Perhaps unsurprisingly, it was not food companies but the government that was being urged to get off its backside to get Brits eating healthier.

Streeting wants companies to abandon the marketing of HFSS products and put their millions behind promoting products which could help dig the UK out of a looming obesity crisis.

Today the FDF called on ministers across government to take the lead with a high-profile marketing campaign aimed at championing a more healthy lifestyle. It said companies were more than willing to get behind such a positive message, having already spent billions reformulating their products, with much more in the pipeline.

At first sight, both policies seem not a million miles apart. But anyone expecting an outbreak of harmony come the dawn of a Labour government is likely in for a rude awakening.

The FDF industry manifesto published today calls on the government to launch a “positive, practical messaging” campaign to support a healthy lifestyle, which would include major collaboration with food companies and health charities to nudge consumers towards healthier choices.

That sort of language might seem collaborative and forward-thinking to the uninitiated, but it’s enough to have the average public health campaigner choking on their reduced-sugar bran flakes.

The FDF calls on ministers to deliver a joined-up approach across government to tackle poor diets, and provide a clear and consistent public health campaign to inform and empower consumers to make healthier choices.

It also proposes a reformulation fund, similar to that already in place in Scotland, to support small and medium-sized businesses to make healthier products – although it would require substantially more funding than that involved north of the border to move the dial.

Positive health messages to change diets

Any suggestion the government should tackle obesity by encouraging healthier diets and lifestyles through consumer change will meet a furious backlash from the health lobby.
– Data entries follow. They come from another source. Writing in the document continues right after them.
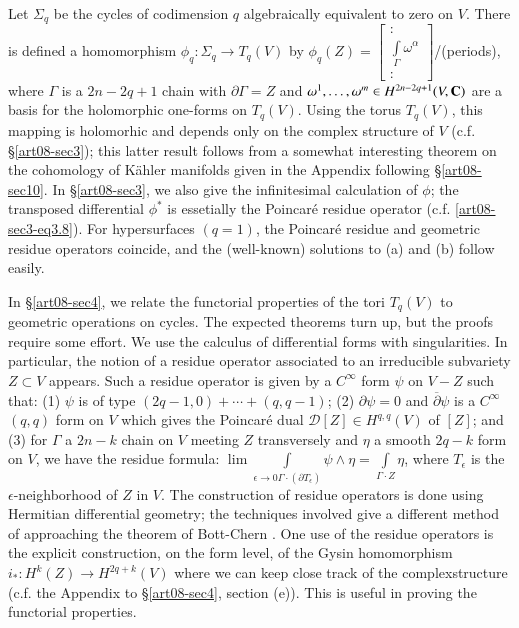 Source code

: Let $\Sigma_{q}$ be the cycles of codimension $q$ algebraically equivalent to zero on $V$. There is defined a homomorphism $\phi_{q}:\Sigma_{q}\to T_{q}(V)$ by $\phi_{q}(Z)=\left[\begin{smallmatrix}:\\ \int\limits_{\Gamma}\omega^{\alpha}\\ :\end{smallmatrix}\right]$/(periods), where $\Gamma$ is a $2n-2q+1$ chain with $\partial \Gamma=Z$ and $\omega^{1},\ldots,\omega^{m}\in H^{2n-2q+1}(V,\mathbf{C})$ are a basis for the holomorphic one-forms on $T_{q}(V)$. Using the torus $T_{q}(V)$, this mapping is holomorhic and depends only on the complex structure of $V$ (c.f. \S\ref{art08-sec3}); this latter result follows from a somewhat interesting theorem on the cohomology of K\"ahler manifolds given in the Appendix following \S\ref{art08-sec10}. In \S\ref{art08-sec3}, we also give the infinitesimal calculation of $\phi$; the transposed differential $\phi^{*}$ is essetially the Poincar\'e residue operator (c.f. \eqref{art08-sec3-eq3.8}). For hypersurfaces $(q=1)$, the Poincar\'e residue and geometric residue operators coincide, and the (well-known) solutions to (a) and (b) follow easily.

In \S\ref{art08-sec4}, we relate the functorial properties of the tori $T_{q}(V)$ to geometric operations on cycles. The expected theorems turn up, but the proofs require some effort. We use the calculus of differential forms with singularities. In particular, the notion of a residue operator associated to an irreducible subvariety $Z\subset V$ appears. Such a residue operator is given by a $C^{\infty}$ form $\psi$ on $V-Z$ such that: (1) $\psi$ is of type $(2q-1,0)+\cdots+(q,q-1)$; (2) $\partial \psi=0$ and $\overline{\partial}\psi$ is a $C^{\infty}$ $(q,q)$ form on $V$ which gives the Poincar\'e dual $\mathscr{D}[Z]\in H^{q,q}(V)$ of $[Z]$; and (3) for $\Gamma$ a $2n-k$ chain on $V$ meeting $Z$ transversely and $\eta$ a smooth $2q-k$ form on $V$, we have the residue formula: $\lim \int\limits_{\epsilon\to 0\Gamma\cdot (\partial T_{\epsilon})}\psi \wedge \eta=\int\limits_{\Gamma\cdot Z}\eta$, where $T_{\epsilon}$ is the $\epsilon$-neighborhood of $Z$ in $V$. The construction of residue operators is done using Hermitian differential geometry; the techniques involved give a different method of approaching the theorem of Bott-Chern \cite{art08-key4}. One use of the residue operators is the explicit construction, on the form level, of the Gysin homomorphism $i_{*}:H^{k}(Z)\to H^{2q+k}(V)$ where we can keep close track of the complex\pageoriginale structure (c.f. the Appendix to \S\ref{art08-sec4}, section (e)). This is useful in proving the functorial properties.

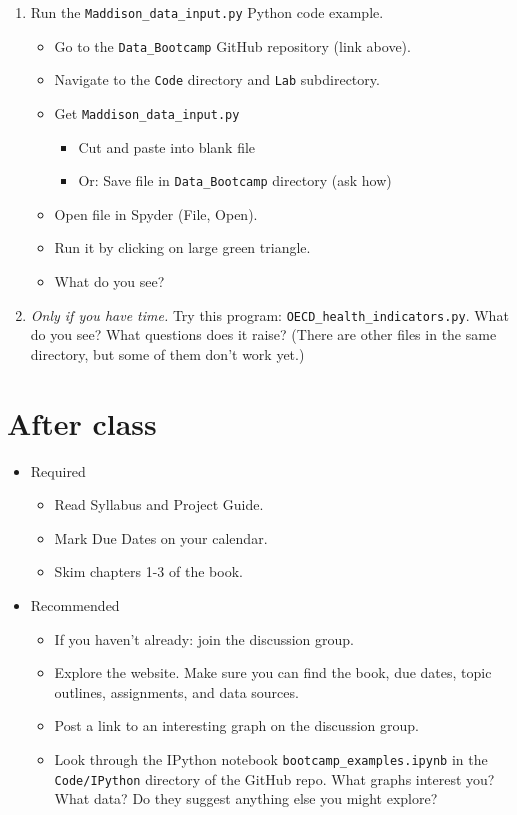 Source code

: \begin{enumerate}
\item Run the \verb|Maddison_data_input.py| Python code example.
\begin{itemize}
\item Go to the \verb|Data_Bootcamp| GitHub repository (link above).
\item Navigate to the {\tt Code} directory and {\tt Lab} subdirectory.
\item Get \verb|Maddison_data_input.py|
\begin{itemize}
\item Cut and paste into blank file
\item Or:  Save file in \verb|Data_Bootcamp| directory (ask how)
\end{itemize}
\item Open file in Spyder (File, Open).
\item Run it by clicking on large green triangle.
\item What do you see?
\end{itemize}

\item {\it Only if you have time.\/} Try this program: \verb|OECD_health_indicators.py|.
What do you see?  What questions does it raise?
(There are other files in the same directory, but some of them don't work yet.)

\end{enumerate}

\section*{After class}

\begin{itemize}
\item Required
\begin{itemize}
\item Read Syllabus and Project Guide.
\item Mark Due Dates on your calendar.
\item Skim chapters 1-3 of the book.
\end{itemize}
\item Recommended
\begin{itemize}
\item If you haven't already:  join the discussion group.
\item Explore the website.  Make sure you can find the book, due dates,
topic outlines, assignments, and data sources.
\item Post a link to an interesting graph on the discussion group.
\item Look through the IPython notebook \verb|bootcamp_examples.ipynb|
in the {\tt Code/IPython} directory of the GitHub repo.
What graphs interest you?  What data?
Do they suggest anything else you might explore?
\end{itemize}
\end{itemize}



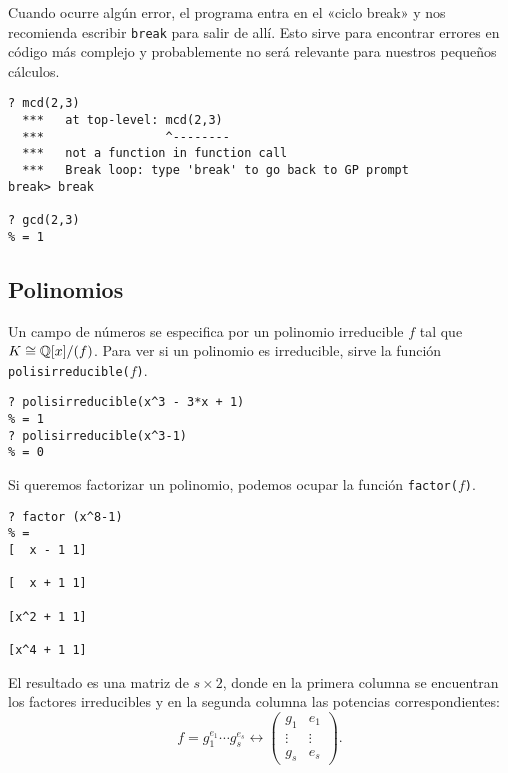 Cuando ocurre algún error, el programa entra en el «ciclo break» y nos
recomienda escribir \texttt{break} para salir de allí. Esto sirve para encontrar
errores en código más complejo y probablemente no será relevante para nuestros
pequeños cálculos.

\begin{shaded}
\begin{verbatim}
? mcd(2,3)
  ***   at top-level: mcd(2,3)
  ***                 ^--------
  ***   not a function in function call
  ***   Break loop: type 'break' to go back to GP prompt
break> break

? gcd(2,3)
% = 1
\end{verbatim}
\end{shaded}

\pagebreak


\subsection{Polinomios}

Un campo de números se especifica por un polinomio irreducible $f$ tal que $K
\cong \mathbb{Q} [x]/(f)$. Para ver si un polinomio es irreducible, sirve la función
\texttt{polisirreducible($f$)}.

\begin{shaded}
\begin{verbatim}
? polisirreducible(x^3 - 3*x + 1)
% = 1
? polisirreducible(x^3-1)
% = 0
\end{verbatim}
\end{shaded}

Si queremos factorizar un polinomio, podemos ocupar la función
\texttt{factor($f$)}.

\begin{shaded}
\begin{verbatim}
? factor (x^8-1)
% = 
[  x - 1 1]

[  x + 1 1]

[x^2 + 1 1]

[x^4 + 1 1]
\end{verbatim}
\end{shaded}

El resultado es una matriz de $s\times 2$, donde en la primera columna se
encuentran los factores irreducibles y en la segunda columna las potencias
correspondientes:
\[ f = g_1^{e_1} \cdots g_s^{e_s} \longleftrightarrow
\begin{pmatrix}
  g_1 & e_1 \\
  \vdots & \vdots \\
  g_s & e_s
  \end{pmatrix}. \]

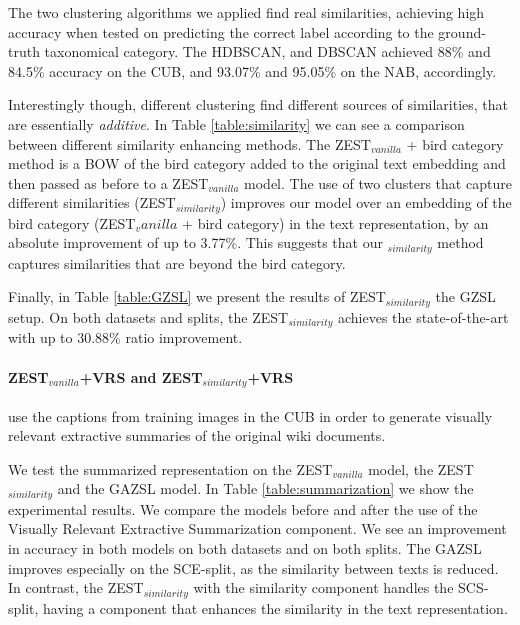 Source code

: \documentclass[11pt,a4paper]{article}
\newcommand\reut[1]{\textcolor{green}{\textbf{REUT:} #1 }}
\begin{document}


The two clustering algorithms we applied find real similarities, achieving high accuracy when tested on predicting the correct label according to the ground-truth taxonomical category. The HDBSCAN, and DBSCAN achieved 88\% and 84.5\% accuracy on the CUB, and 93.07\% and 95.05\% on the NAB, accordingly.

Interestingly though, different clustering find different sources of similarities, that are essentially {\em additive}. In Table \ref{table:similarity} we can see a comparison between different similarity enhancing methods. 
The ZEST$_{vanilla}$ + bird category method is a BOW of the bird category added to the original text embedding and then passed as before to a ZEST$_{vanilla}$ model. 
The use of two clusters that capture different similarities (ZEST$_{similarity}$) improves our model over an embedding of the bird category (ZEST$_vanilla$ + bird category) in the text representation, by an absolute improvement of up to 3.77\%. This suggests that our $_{similarity}$ method captures similarities that are beyond the bird category. %

Finally, 
in Table \ref{table:GZSL} we present the results of ZEST$_{similarity}$  the GZSL setup. On both datasets and splits, the ZEST$_{similarity}$ achieves the state-of-the-art with up to 30.88\% ratio improvement.

\paragraph{ ZEST$_{vanilla}$+VRS and ZEST$_{similarity}$+VRS }
use the captions from training images in the CUB in order to generate visually relevant extractive summaries of the original wiki documents.

We test the summarized representation on the ZEST$_{vanilla}$ model, the ZEST$_{similarity}$ and the GAZSL \citep{zhu2018generative} model. In Table \ref{table:summarization} we show the experimental results. We compare the models before and after the use of the Visually Relevant  Extractive Summarization component. We see an improvement in accuracy in both models on both datasets and on both splits. The GAZSL improves especially on the SCE-split, as the similarity between texts is reduced. In contrast, the ZEST$_{similarity}$ with the similarity component handles the SCS-split, having a component that enhances the similarity in the text representation.  
\end{document}
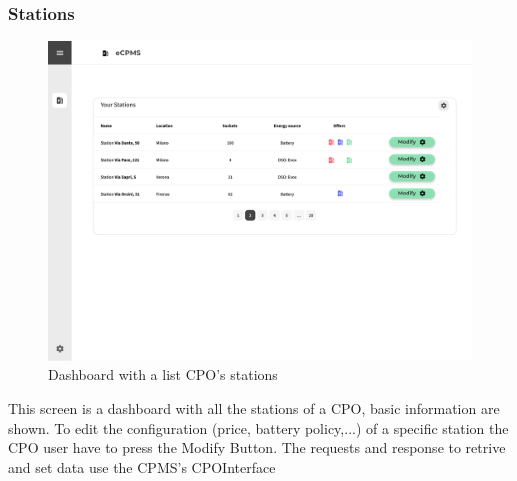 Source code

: \subsubsection{Stations}
\begin{center}
    \begin{figure}[H]
        \includegraphics[width=\textwidth]{./img/design/web/home.png}
        \caption{Dashboard with a list CPO's stations}
    \end{figure}
\end{center}
This screen is a dashboard with all the stations of a CPO, basic information are shown. To edit the configuration (price, battery policy,...) of a specific station the CPO user have to press the Modify Button.  The requests and response to retrive and set data use the CPMS's CPOInterface

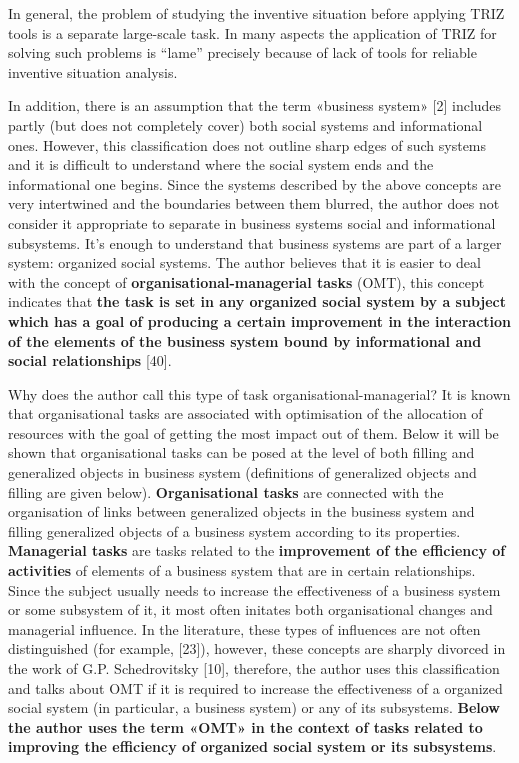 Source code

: \documentclass[11pt,a4paper]{book}
\begin{document}
In general, the problem of studying the inventive situation before applying
TRIZ tools is a separate large-scale task. In many aspects the application of
TRIZ for solving such problems is “lame” precisely because of lack of tools
for reliable inventive situation analysis.

In addition, there is an assumption that the term «business system» [2]
includes partly (but does not completely cover) both social systems and
informational ones.  However, this classification does not outline sharp edges
of such systems and it is difficult to understand where the social system ends
and the informational one begins. Since the systems described by the above
concepts are very intertwined and the boundaries between them blurred, the
author does not consider it appropriate to separate in business systems social
and informational subsystems.  It’s enough to understand that business systems
are part of a larger system: organized social systems.  The author believes
that it is easier to deal with the concept of
\textbf{organisational-managerial tasks} (OMT), this concept indicates that
\textbf{the task is set in any organized social system by a subject which has
  a goal of producing a certain improvement in the interaction of the elements
  of the business system bound by informational and social relationships}
       [40].

Why does the author call this type of task organisational-managerial?  It is
known that organisational tasks are associated with optimisation of the
allocation of resources with the goal of getting the most impact out of them.
Below it will be shown that organisational tasks can be posed at the level of
both filling and generalized objects in business system (definitions of
generalized objects and filling are given below). \textbf{Organisational
  tasks} are connected with the organisation of links between generalized
objects in the business system and filling generalized objects of a business
system according to its properties.  \textbf{Managerial tasks} are tasks
related to the \textbf{improvement of the efficiency of activities} of
elements of a business system that are in certain relationships. Since the
subject usually needs to increase the effectiveness of a business system or
some subsystem of it, it most often initates both organisational changes and
managerial influence.  In the literature, these types of influences are not
often distinguished (for example, [23]), however, these concepts are sharply
divorced in the work of G.P. Schedrovitsky [10], therefore, the author uses
this classification and talks about OMT if it is required to increase the
effectiveness of a organized social system (in particular, a business system)
or any of its subsystems. \textbf{Below the author uses the term «OMT» in the
  context of tasks related to improving the efficiency of organized social
  system or its subsystems}.
\end{document}
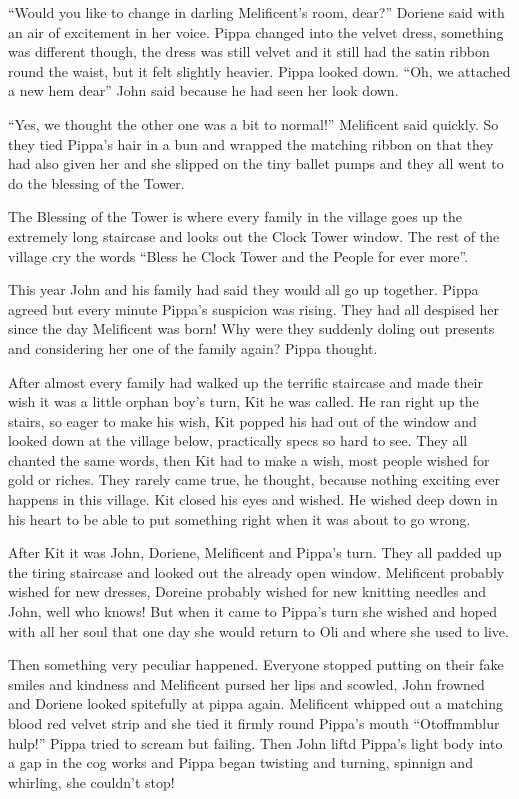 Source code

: ``Would you like to change in darling Melificent's room, dear?'' Doriene
said with an air of excitement in her voice. Pippa changed into the
velvet dress, something was different though, the dress was still velvet
and it still had the satin ribbon round the waist, but it felt slightly
heavier. Pippa looked down. ``Oh, we attached a new hem dear'' John said
because he had seen her look down.

``Yes, we thought the other one was a bit to normal!'' Melificent said
quickly. So they tied Pippa's hair in a bun and wrapped the matching
ribbon on that they had also given her and she slipped on the tiny
ballet pumps and they all went to do the blessing of the Tower.

The Blessing of the Tower is where every family in the village goes up
the extremely long staircase and looks out the Clock Tower window. The
rest of the village cry the words ``Bless he Clock Tower and the People
for ever more''.

This year John and his family had said they would all go up together.
Pippa agreed but every minute Pippa's suspicion was rising. They had all
despised her since the day Melificent was born! Why were they suddenly
doling out presents and considering her one of the family again? Pippa
thought.

After almost every family had walked up the terrific staircase and made
their wish it was a little orphan boy's turn, Kit he was called. He ran
right up the stairs, so eager to make his wish, Kit popped his had out
of the window and looked down at the village below, practically specs so
hard to see. They all chanted the same words, then Kit had to make a
wish, most people wished for gold or riches. They rarely came true, he
thought, because nothing exciting ever happens in this village. Kit
closed his eyes and wished. He wished deep down in his heart to be able
to put something right when it was about to go wrong.

After Kit it was John, Doriene, Melificent and Pippa's turn. They all
padded up the tiring staircase and looked out the already open window.
Melificent probably wished for new dresses, Doreine probably wished for
new knitting needles and John, well who knows! But when it came to
Pippa's turn she wished and hoped with all her soul that one day she
would return to Oli and where she used to live.

Then something very peculiar happened. Everyone stopped putting on their
fake smiles and kindness and Melificent pursed her lips and scowled,
John frowned and Doriene looked spitefully at pippa again. Melificent
whipped out a matching blood red velvet strip and she tied it firmly
round Pippa's mouth ``Otoffmmblur hulp!'' Pippa tried to scream but
failing. Then John liftd Pippa's light body into a gap in the cog works
and Pippa began twisting and turning, spinnign and whirling, she
couldn't stop!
It would no doubt reawaken the age-old debate on trying to “outrun a bad diet”.

There is also still much debate over the extent to which positive health messaging can achieve the sort of diet changes needed to make a real dent in obesity figures, with many, including some of the supermarkets themselves, arguing there is a need for mandatory targets to force retailers to provide healthier food.

A Labour government will be under huge pressure to go down that path, much as it would like to avoid confrontation with the food industry, as part of its policy of not rocking the boat when the Tories are doing a good enough job of sinking it already.

Labour is already increasingly showing its hand.

Following Keir Starmer’s recent pledge to revive the shelved clampdown on junk food advertising, it emerged over the weekend the government’s proposed ban on sales of energy drinks to under-16s would also be brought out of cold storage if Starmer moves his belongings into No 10.

Labour will not face too much of a fight from the industry when it comes to reviving this particular plank of public health policy, first promised by ministers in 2019, despite the huge boom in energy drink sales since then.

The truth is supermarkets have long banned sales of the drinks to kids, yet have watched as policy inaction has led to a ridiculous uneven playing field, where youngsters can simply walk to the convenience store along the road to buy one instead.

Labour’s policy on health

The recent study by researchers at Teesside and Newcastle Universities on the dangers of such drinks should have been the final straw for these sales, so it was always going to be an obvious candidate for Labour as it seeks to draw up a policy that will set its own course on health.

Yet neither Labour or health campaigners want the opposition party to be seen as too radical, or too much in favour of the “nanny state”, for fear it could yet prove a barrier to its seemingly unstoppable progress to an election victory.

So calls for a wave of taxes on HFSS products, the extension of the sugar levy to various other categories and other proposals previously set out in Henry Dimbleby’s National Food Strategy, have for now been waiting in the wings, although they will inevitably come. It’s just a matter of whether it’s before or after polling day.

At the last Labour conference, shadow health minister Preet Gill spoke of the “clear divide” between Labour and the Conservatives on public health, saying government inaction had left “the industry in limbo and children being targeted with things like Kit Kat Cereal”. Washed down with energy drinks, no doubt, although potentially not for much longer.